At the end of the hearing, the presiding judge will typically record the requests and set a date for pronouncing the ruling on the case (Section 310(1)). This is typically about four to eight weeks after the hearing. The presiding judge then announces that the hearing is closed. This point of closing the hearing is the final point of the process. Any decision will procedurally refer back to that point. No later-filed facts or evidence can be considered for making the ruling (Section 296a). In rare cases, the court retires for further deliberation before closing the case and returns to pronounce a decision in the hearing. Such an ad hoc verdict is procedurally possible but practically very rare and, in those rare cases, is almost always against the plaintiff dismissing the action. It presents the court’s firm conviction that the case is without basis.

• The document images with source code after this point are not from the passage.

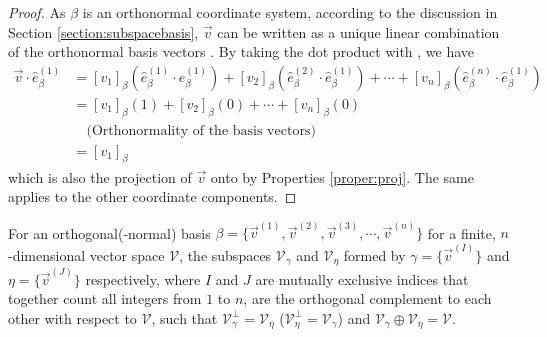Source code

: \begin{proof}
As $\beta$ is an orthonormal coordinate system, according to the discussion in Section \ref{section:subspacebasis}, $\vec{v}$ can be written as a unique linear combination of the orthonormal basis vectors . By taking the dot product with , we have
\begin{align*}
\vec{v} \cdot \hat{e}_\beta^{(1)} &= [v_1]_\beta (\hat{e}_\beta^{(1)} \cdot \hat{e}_\beta^{(1)}) + [v_2]_\beta (\hat{e}_\beta^{(2)} \cdot \hat{e}_\beta^{(1)}) + \cdots + [v_n]_\beta (\hat{e}_\beta^{(n)} \cdot \hat{e}_\beta^{(1)}) \\
&= [v_1]_\beta (1) + [v_2]_\beta (0) + \cdots + [v_n]_\beta (0) \\
&\quad \text{(Orthonormality of the basis vectors)} \\
&= [v_1]_\beta
\end{align*}
which is also the projection of $\vec{v}$ onto  by Properties \ref{proper:proj}. The same applies to the other coordinate components.
\end{proof}
\begin{proper}
\label{proper:orthodirectsum}
For an orthogonal(-normal) basis $\mathcal{\beta} = \{\vec{v}^{(1)}, \vec{v}^{(2)}, \vec{v}^{(3)}, \cdots, \allowbreak \vec{v}^{(n)}\}$ for a finite, $n$-dimensional vector space $\mathcal{V}$, the subspaces $\mathcal{V}_\gamma$ and $\mathcal{V}_\eta$ formed by $\mathcal{\gamma} = \{\vec{v}^{(I)}\}$ and $\mathcal{\eta} = \{\vec{v}^{(J)}\}$ respectively, where $I$ and $J$ are mutually exclusive indices that together count all integers from $1$ to $n$, are the orthogonal complement to each other with respect to $\mathcal{V}$, such that $\mathcal{V}_\gamma^\perp = \mathcal{V}_\eta$ ($\mathcal{V}_\eta^\perp = \mathcal{V}_\gamma$) and $\mathcal{V}_\gamma \oplus \mathcal{V}_\eta = \mathcal{V}$.
\end{proper}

Nevertheless, post-hearing briefs are always a significant point. These are possible if new points have arisen in briefs of the opposing side or if notices from the court came to the party’s attention without sufficient time to allow them to be adequately addressed during the court hearing (Sections 283 and 139(5)). It cannot be generally said at what point prior to the oral hearing such new points will be considered too late for adequate comment in the hearing. Sometimes, lawyers refer to a one-week term, but this is not conclusive in this regard. A new factual point can be raised two weeks before the hearing and yet justify a leave for the opposing party to file a post-hearing brief, provided that the given points are sufficiently complex. If it is the plaintiff that files new points shortly before the hearing, the courts have a tendency to push back the hearing date so that the defendant can adequately respond before the hearing, enabling sufficient preparation of the matter ahead of the hearing.

A post-hearing brief is also possible if new points were only raised during the hearing. The problem with post-hearing briefs is that new facts can be introduced into the proceedings that, by the time of the decision, were not necessarily discussed in the proceedings, as the proceedings formally closed with the end of the oral hearing. Thus, if a new point relevant to the decision-making is raised in a post-hearing brief, the court might need to reopen proceedings (Section 156(1)), which means that another hearing date is required unless the parties agree to a decision in written proceedings according to Section 128(2). This can, of course, significantly delay the proceedings.

However, it is rather difficult to reject new facts or evidence as late-filed. Even though the Code of Civil Procedure provides for this in Section 296, under the case law of the Federal Constitutional Court, there is a requirement to show an actual delay of the action if the late-filed contention is admitted into the proceedings.158 This means showing that the action would be delayed compared to a scenario in which the file was made on time (relative delay).159 Even if a contention is contested, it might not delay the case because any order for evidence would have only been made following the (“final”) hearing anyway. Only if the hearing date could have already been used for disposing of an evidentiary point triggered by the late filing would a preclusion be realistically possible.

The parties can file post-hearing briefs even in the absence of an express leave to that extent. As the hearing is closed, new facts in post-hearing briefs cannot be considered for the decision (Section 296a). However, the court is under the duty to read all post-hearing briefs to determine whether any further submissions in those briefs would warrant reopening the matter under Section 156. Such a reopening is within the court’s discretion; it must balance the further delay against points of judicial economy.